- Origin: Salluit, Quebec, Canada
- Genres: Rock
- Past members: George Kakayuk Tayara Papigatuk Elisapie Isaac

= Sugluk (band) =

Canadian rock band

Sugluk (variously styled Sugluc, SUGLUC, or the Sugluk Group) were a Canadian rock band based in northern Quebec. Led by singer George Kakayuk and guitarist Tayara Papigatuk, the group toured extensively through the 1970s and 1980s and recorded two singles with the Canadian Broadcasting Corporation's Northern Service in 1975. The band wrote songs in both English and Inuktitut.
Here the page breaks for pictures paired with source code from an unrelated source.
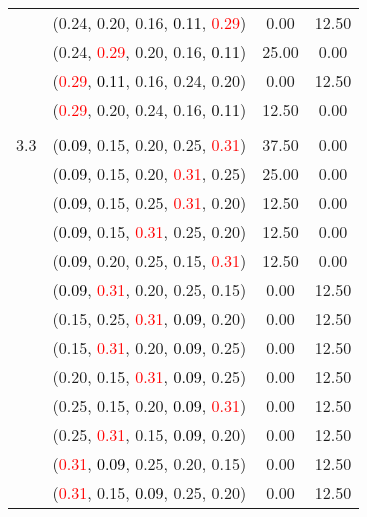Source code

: \documentclass[10pt,a4paper]{report}
\begin{document}
\begin{center}
\begin{longtable}{clcc}
			&(0.24, 0.20, 0.16, \textcolor{black}{0.11}, \textcolor{red}{0.29})&0.00&12.50\\
			&(0.24, \textcolor{red}{0.29}, 0.20, 0.16, \textcolor{black}{0.11})&25.00&0.00\\
			&(\textcolor{red}{0.29}, \textcolor{black}{0.11}, 0.16, 0.24, 0.20)&0.00&12.50\\
			&(\textcolor{red}{0.29}, 0.20, 0.24, 0.16, \textcolor{black}{0.11})&12.50&0.00\\
		&&&\\
		3.3			&(\textcolor{black}{0.09}, 0.15, 0.20, 0.25, \textcolor{red}{0.31})&37.50&0.00\\
			&(\textcolor{black}{0.09}, 0.15, 0.20, \textcolor{red}{0.31}, 0.25)&25.00&0.00\\
			&(\textcolor{black}{0.09}, 0.15, 0.25, \textcolor{red}{0.31}, 0.20)&12.50&0.00\\
			&(\textcolor{black}{0.09}, 0.15, \textcolor{red}{0.31}, 0.25, 0.20)&12.50&0.00\\
			&(\textcolor{black}{0.09}, 0.20, 0.25, 0.15, \textcolor{red}{0.31})&12.50&0.00\\
			&(\textcolor{black}{0.09}, \textcolor{red}{0.31}, 0.20, 0.25, 0.15)&0.00&12.50\\
			&(0.15, 0.25, \textcolor{red}{0.31}, \textcolor{black}{0.09}, 0.20)&0.00&12.50\\
			&(0.15, \textcolor{red}{0.31}, 0.20, \textcolor{black}{0.09}, 0.25)&0.00&12.50\\
			&(0.20, 0.15, \textcolor{red}{0.31}, \textcolor{black}{0.09}, 0.25)&0.00&12.50\\
			&(0.25, 0.15, 0.20, \textcolor{black}{0.09}, \textcolor{red}{0.31})&0.00&12.50\\
			&(0.25, \textcolor{red}{0.31}, 0.15, \textcolor{black}{0.09}, 0.20)&0.00&12.50\\
			&(\textcolor{red}{0.31}, \textcolor{black}{0.09}, 0.25, 0.20, 0.15)&0.00&12.50\\
			&(\textcolor{red}{0.31}, 0.15, \textcolor{black}{0.09}, 0.25, 0.20)&0.00&12.50\\
		\bottomrule
	\end{longtable}
\end{center}
\end{document}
They were formed in Salluit, Quebec (formerly known as Sugluk) in the early 1970s and reunited in 2013. Salluit-born pop singer Elisapie Isaac, who is Kakayuk's niece, performed with the band in her youth.

==Recordings==
The only recordings by the group are two 45 RPM singles recorded by the CBC's Northern Service in 1975.
- "Attama Onnikansigit" (My Father's Story) b/w "Sunamiq Pigumavit" (What Do You Want?)/ "Ajuinarasuasuga" (I Tried Hard), 7", CBC Northern Service, 1975
- "Fall Away / I Didn't Know" b/w "Ballad of the Running Girl / Little Boy" 7", CBC Northern Service, 1975

The tracks "Fall Away", "I Didn't Know", and "Ajuinarasuasuga" appear on the 2014 compilation album Native North America, Vol. 1.